Давид был в хорошем настроении. Он вышел из затруднения, в которое его поставил атакующий ферзь Эстебана, сумел защитить черного слона. Тот и принес ему в результате победу. Эстебан атаковал одним только ферзем, а Давид оперировал сразу несколькими фигурами. Наконец партия-то выиграна. Но большой гордости он все равно не чувствовал. Игра была какая-то неполноценная, большинство ключевых фигур вообще не двигались. Например, до предпоследнего хода так и простояли на месте все четыре ладьи.
Давид не обольщался на свой счет: он был откровенно слабым игроком. В университете ему случалось проигрывать с треском, под издевательский смех товарищей. Но Эстебан-то был, оказывается, еще слабее! Половину партии он ходил одним ферзем, словно на доске не стояли другие фигуры. Конечно, ему удалось устранить несколько пешек Давида, но преимущества это не дало. Как только центр доски очистился, Давиду было достаточно пару раз двинуть фигуры, чтобы загнать его в ловушку. Да Эстебан играл хуже десятилетнего ребенка!
Давид с тревогой подумал, что каждый, кто играл бы так часто и подолгу, как Эстебан, уже овладел бы простейшими стратегиями шахмат. Он ведь сел с ним играть, полагая, что ему сейчас будет противостоять литератор с мировым именем. Принял игру всерьез. Литератор подобного уровня не может иметь неразвитый ум, это исключено. Сюжетостроение требует интеллекта, изощренного в стратегиях. А Эстебан проиграл простенькую партию в тридцать один ход, не увидев ловушки, какой избежал бы любой средний игрок. Давид растерялся. Он думал схватиться со львом, а ему достался котенок.

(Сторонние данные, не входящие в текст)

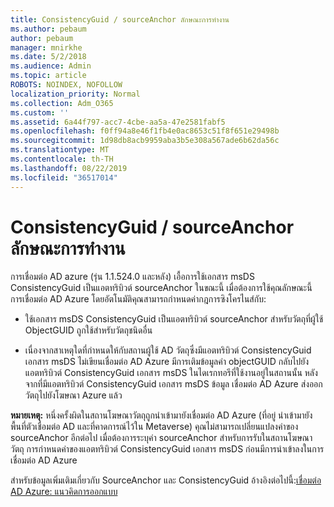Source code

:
 ```yaml
---
title: ConsistencyGuid / sourceAnchor ลักษณะการทำงาน
ms.author: pebaum
author: pebaum
manager: mnirkhe
ms.date: 5/2/2018
ms.audience: Admin
ms.topic: article
ROBOTS: NOINDEX, NOFOLLOW
localization_priority: Normal
ms.collection: Adm_O365
ms.custom: ''
ms.assetid: 6a44f797-acc7-4cbe-aa5a-47e2581fabf5
ms.openlocfilehash: f0ff94a8e46f1fb4e0ac8653c51f8f651e29498b
ms.sourcegitcommit: 1d98db8acb9959aba3b5e308a567ade6b62da56c
ms.translationtype: MT
ms.contentlocale: th-TH
ms.lasthandoff: 08/22/2019
ms.locfileid: "36517014"
---
```

# <a name="consistencyguid--sourceanchor-behavior"></a>ConsistencyGuid / sourceAnchor ลักษณะการทำงาน

การเชื่อมต่อ AD azure (รุ่น 1.1.524.0 และหลัง) เอื้อการใช้เอกสาร msDS ConsistencyGuid เป็นแอตทริบิวต์ sourceAnchor ในขณะนี้ เมื่อต้องการใช้คุณลักษณะนี้ การเชื่อมต่อ AD Azure โดยอัตโนมัติคุณสามารถกำหนดค่ากฎการซิงโครไนส์กับ:
  
- ใช้เอกสาร msDS ConsistencyGuid เป็นแอตทริบิวต์ sourceAnchor สำหรับวัตถุที่ผู้ใช้ ObjectGUID ถูกใช้สำหรับวัตถุชนิดอื่น
    
- เนื่องจากสาเหตุใดที่กำหนดให้กับสถานผู้ใช้ AD วัตถุซึ่งมีแอตทริบิวต์ ConsistencyGuid เอกสาร msDS ไม่เขียนเชื่อมต่อ AD Azure มีการเติมข้อมูลค่า objectGUID กลับไปยังแอตทริบิวต์ ConsistencyGuid เอกสาร msDS ในไดเรกทอรีที่ใช้งานอยู่ในสถานนั้น หลังจากที่มีแอตทริบิวต์ ConsistencyGuid เอกสาร msDS ข้อมูล เชื่อมต่อ AD Azure ส่งออกวัตถุไปยังโฆษณา Azure แล้ว
    
 **หมายเหตุ:** หนึ่งครั้งผิดในสถานโฆษณาวัตถุถูกนำเข้ามายังเชื่อมต่อ AD Azure (ที่อยู่ นำเข้ามายังพื้นที่ตัวเชื่อมต่อ AD และที่คาดการณ์ไว้ใน Metaverse) คุณไม่สามารถเปลี่ยนแปลงค่าของ sourceAnchor อีกต่อไป เมื่อต้องการระบุค่า sourceAnchor สำหรับการรับในสถานโฆษณาวัตถุ การกำหนดค่าของแอตทริบิวต์ ConsistencyGuid เอกสาร msDS ก่อนมีการนำเข้าลงในการเชื่อมต่อ AD Azure 
  
สำหรับข้อมูลเพิ่มเติมเกี่ยวกับ SourceAnchor และ ConsistencyGuid อ้างอิงต่อไปนี้:[เชื่อมต่อ AD Azure: แนวคิดการออกแบบ](https://docs.microsoft.com/azure/active-directory/connect/active-directory-aadconnect-design-concepts)
  

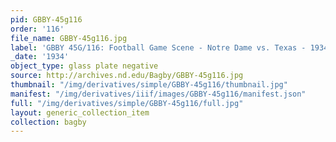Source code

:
```yaml
---
pid: GBBY-45g116
order: '116'
file_name: GBBY-45g116.jpg
label: 'GBBY 45G/116: Football Game Scene - Notre Dame vs. Texas - 1934'
_date: '1934'
object_type: glass plate negative
source: http://archives.nd.edu/Bagby/GBBY-45g116.jpg
thumbnail: "/img/derivatives/simple/GBBY-45g116/thumbnail.jpg"
manifest: "/img/derivatives/iiif/images/GBBY-45g116/manifest.json"
full: "/img/derivatives/simple/GBBY-45g116/full.jpg"
layout: generic_collection_item
collection: bagby
---
```

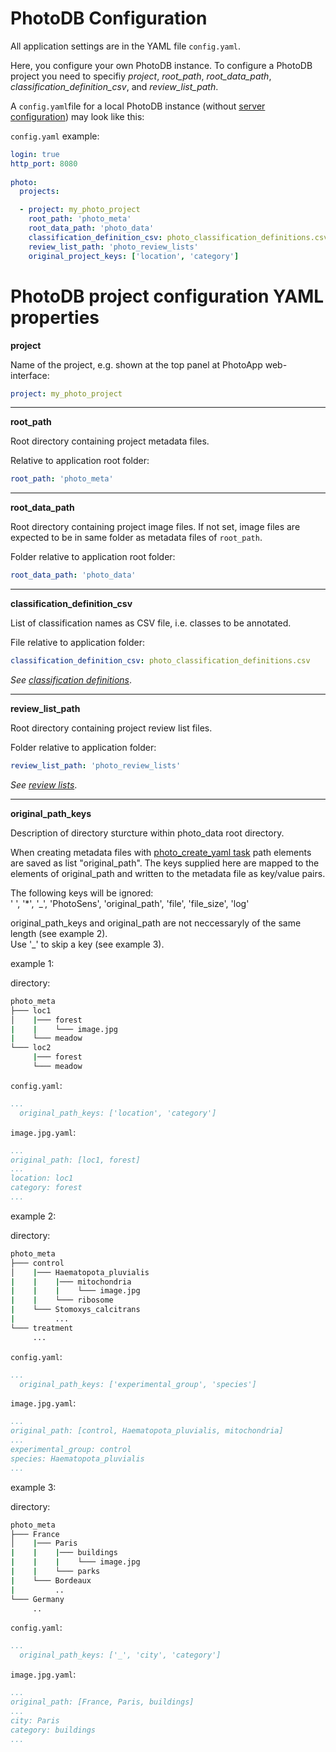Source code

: # PhotoDB Configuration

All application settings are in the YAML file `config.yaml`.

Here, you configure your own PhotoDB instance. To configure a PhotoDB project you need to specifiy *project*, *root_path*, *root_data_path*, *classification_definition_csv*, and *review_list_path*.

A `config.yaml`file for a local PhotoDB instance (without [server configuration](config.md)) may look like this:

`config.yaml` example:
```yaml
login: true
http_port: 8080
    
photo:
  projects:

  - project: my_photo_project
    root_path: 'photo_meta'
    root_data_path: 'photo_data'
    classification_definition_csv: photo_classification_definitions.csv
    review_list_path: 'photo_review_lists'
    original_project_keys: ['location', 'category']
```

# PhotoDB project configuration YAML properties

**project**

Name of the project, e.g. shown at the top panel at PhotoApp web-interface:
```yaml
project: my_photo_project
```
---

**root_path**

Root directory containing project metadata files.

Relative to application root folder:
```yaml
root_path: 'photo_meta'
```
---

**root_data_path**

Root directory containing project image files. If not set, image files are expected to be in same folder as metadata files of `root_path`.

Folder relative to application root folder:
```yaml
root_data_path: 'photo_data'
```
---

**classification_definition_csv**

List of classification names as CSV file, i.e. classes to be annotated.

File relative to application folder:
```yaml
classification_definition_csv: photo_classification_definitions.csv
```
*See [classification definitions](classification_definition.md)*.

---

**review_list_path**

Root directory containing project review list files.

Folder relative to application folder:
```yaml
review_list_path: 'photo_review_lists'
```
*See [review lists](review_lists.md)*.

---

**original_path_keys**

Description of directory sturcture within photo_data root directory.

When creating metadata files with [photo_create_yaml task](photodb_tasks.md) path elements are saved as list "original_path". The keys supplied here are mapped to the elements of original_path and written to the metadata file as key/value pairs.

The following keys will be ignored:  
' ', '*', '_', 'PhotoSens', 'original_path', 'file', 'file_size', 'log' 

original_path_keys and original_path are not neccessaryly of the same length (see example 2).  
Use '_' to skip a key (see example 3).

example 1:

directory:
```bash
photo_meta
├─── loc1
│    |─── forest
|    |    └─── image.jpg 
|    └─── meadow
└─── loc2
     |─── forest
     └─── meadow
```
`config.yaml`:
```yaml
...
  original_path_keys: ['location', 'category']
```
`image.jpg.yaml`:
```yaml
...
original_path: [loc1, forest]
...
location: loc1
category: forest
...
```

example 2:

directory:
```bash
photo_meta
├─── control
│    |─── Haematopota_pluvialis
|    |    |─── mitochondria
|    |    |    └─── image.jpg  
|    |    └─── ribosome
|    └─── Stomoxys_calcitrans
|         ...
└─── treatment
     ...
```
`config.yaml`:
```yaml
...
  original_path_keys: ['experimental_group', 'species']
```
`image.jpg.yaml`:
```yaml
...
original_path: [control, Haematopota_pluvialis, mitochondria]
...
experimental_group: control
species: Haematopota_pluvialis
...
```
example 3:

directory:
```bash
photo_meta
├─── France
│    |─── Paris
|    |    |─── buildings
|    |    |    └─── image.jpg  
|    |    └─── parks
|    └─── Bordeaux
|         ..
└─── Germany
     ..
```
`config.yaml`:
```yaml
...
  original_path_keys: ['_', 'city', 'category']
```
`image.jpg.yaml`:
```yaml
...
original_path: [France, Paris, buildings]
...
city: Paris
category: buildings
...
```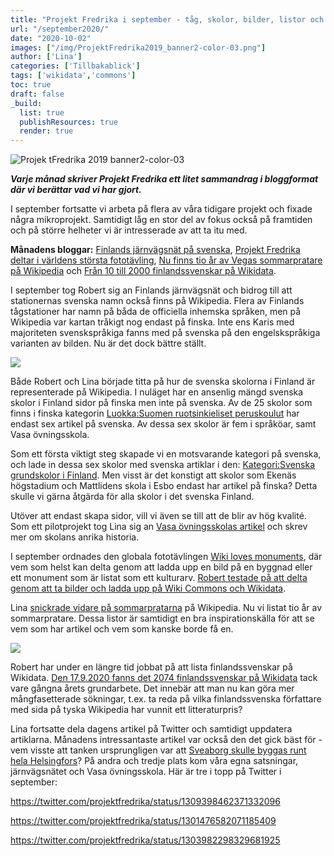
 ```yaml
---
title: "Projekt Fredrika i september - tåg, skolor, bilder, listor och Wikidata"
url: "/september2020/"
date: "2020-10-02"
images: ["/img/ProjektFredrika2019_banner2-color-03.png"]
author: ['Lina']
categories: ['Tillbakablick']
tags: ['wikidata','commons']
toc: true
draft: false
_build:
  list: true
  publishResources: true
  render: true
---
```


![Projek tFredrika 2019 banner2-color-03](/img/ProjektFredrika2019_banner2-color-03.png)


**_Varje månad skriver Projekt Fredrika ett litet sammandrag i bloggformat där vi berättar vad vi har gjort._**

I september fortsatte vi arbeta på flera av våra tidigare projekt och fixade några mikroprojekt. Samtidigt låg en stor del av fokus också på framtiden och på större helheter vi är intresserade av att ta itu med.

**Månadens bloggar:** [Finlands järnvägsnät på svenska](https://projektfredrika.fi/jarnvagsnat/), [Projekt Fredrika deltar i världens största fototävling](https://projektfredrika.fi/wiki-loves-monuments/), [Nu finns tio år av Vegas sommarpratare på Wikipedia](https://projektfredrika.fi/sommarpratare2/) och [Från 10 till 2000 finlandssvenskar på Wikidata](https://projektfredrika.fi/wikidata/).

I september tog Robert sig an Finlands järnvägsnät och bidrog till att stationernas svenska namn också finns på Wikipedia. Flera av Finlands tågstationer har namn på båda de officiella inhemska språken, men på Wikipedia var kartan tråkigt nog endast på finska. Inte ens Karis med majoriteten svenskspråkiga fanns med på svenska på den engelskspråkiga varianten av bilden. Nu är det dock bättre ställt.

![](/img/2020/10/800px-Finnish_railroad_network-en.svg_-700x1024.png)

Både Robert och Lina började titta på hur de svenska skolorna i Finland är representerade på Wikipedia. I nuläget har en ansenlig mängd svenska skolor i Finland sidor på finska men inte på svenska. Av de 25 skolor som finns i finska kategorin [Luokka:Suomen ruotsinkieliset peruskoulut](https://fi.wikipedia.org/wiki/Luokka:Suomen_ruotsinkieliset_peruskoulut) har endast sex artikel på svenska. Av dessa sex skolor är fem i språköar, samt Vasa övningsskola.

Som ett första viktigt steg skapade vi en motsvarande kategori på svenska, och lade in dessa sex skolor med svenska artiklar i den: [Kategori:Svenska grundskolor i Finland](https://sv.wikipedia.org/wiki/Kategori:Svenska_grundskolor_i_Finland). Men visst är det konstigt att skolor som Ekenäs högstadium och Mattlidens skola i Esbo endast har artikel på finska? Detta skulle vi gärna åtgärda för alla skolor i det svenska Finland.

Utöver att endast skapa sidor, vill vi även se till att de blir av hög kvalité. Som ett pilotprojekt tog Lina sig an [Vasa övningsskolas artikel](https://sv.wikipedia.org/wiki/Vasa_%C3%B6vningsskola) och skrev mer om skolans anrika historia.

I september ordnades den globala fototävlingen [Wiki loves monuments](https://www.wikilovesmonuments.org/), där vem som helst kan delta genom att ladda upp en bild på en byggnad eller ett monument som är listat som ett kulturarv. [Robert testade på att delta genom att ta bilder och ladda upp på Wiki Commons och Wikidata](https://projektfredrika.fi/wiki-loves-monuments/).

Lina [snickrade vidare på sommarpratarna](https://projektfredrika.fi/sommarpratare2/) på Wikipedia. Nu vi listat tio år av sommarpratare. Dessa listor är samtidigt en bra inspirationskälla för att se vem som har artikel och vem som kanske borde få en.

![](/img/2020/09/image-1.png)

Robert har under en längre tid jobbat på att lista finlandssvenskar på Wikidata. [Den 17.9.2020 fanns det 2074 finlandssvenskar på Wikidata](https://projektfredrika.fi/wikidata/) tack vare gångna årets grundarbete. Det innebär att man nu kan göra mer mångfasetterade sökningar, t.ex. ta reda på vilka finlandssvenska författare med sida på tyska Wikipedia har vunnit ett litteraturpris?

Lina fortsatte dela dagens artikel på Twitter och samtidigt uppdatera artiklarna. Månadens intressantaste artikel var också den det gick bäst för - vem visste att tanken ursprungligen var att [Sveaborg skulle byggas runt hela Helsingfors](https://sv.wikipedia.org/wiki/Augustin_Ehrensv%C3%A4rd)? På andra och tredje plats kom våra egna satsningar, järnvägsnätet och Vasa övningsskola. Här är tre i topp på Twitter i september:

https://twitter.com/projektfredrika/status/1309398462371332096

https://twitter.com/projektfredrika/status/1301476582071185409

https://twitter.com/projektfredrika/status/1303982298329681925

– Мне, наверное, следовало защищать ферзя какой-нибудь другой фигурой?
Он еще спрашивает! Не может писатель с мировым именем проиграть редактору, который сел за шахматную доску впервые после шестнадцатилетнего перерыва!
– Да, Эстебан. Однако никогда не знаешь, кто и как проиграет партию, – сказал Давид, подумав: «Ты проиграл ее, когда отдал мне инициативу, двинув вперед пешку, чтобы освободить слона. Ритм был сломан, и я перешел от обороны к наступлению».
– Я думал, Эстебан, ты у меня выиграешь.
– Я и сам какое-то время так думал.
– Ты же играешь здесь почти каждый вечер.
– Да.
Давид медлил с ответной репликой, и Эстебан опередил его, словно отвечая на непроизнесенные слова:
– Много играть еще не значит играть хорошо.
– Да, но обычно много играют те, кто выигрывает и получает от этого удовольствие.
– Не понимаю я такого удовольствия. Мне нравится сам процесс игры, неожиданные повороты после каждого хода. Проигрыш или выигрыш меня волнуют мало. Я играю давно и понял, что игрок я от природы плохой. Но понял еще кое-что – величие этой игры. Сознаю, почему люди могут посвятить ей жизнь. А выигрыш хорош, только если чередуется с проигрышем. Постоянно выигрывать скучно.
Причудливая мысль, подумал Давид. Он не раз слышал, что чемпионам по бегу плевать на лавры, главное – бежать. Никогда не приходило в голову, что проигравшему тоже плевать на лавры и он просто очень любит бегать…
– Ну так что ж, угости меня чем-нибудь, Давид. Таков у нас обычай – победитель проставляется.
– Да не слушай ты его! – воскликнул Иона. – Наоборот, платит проигравший!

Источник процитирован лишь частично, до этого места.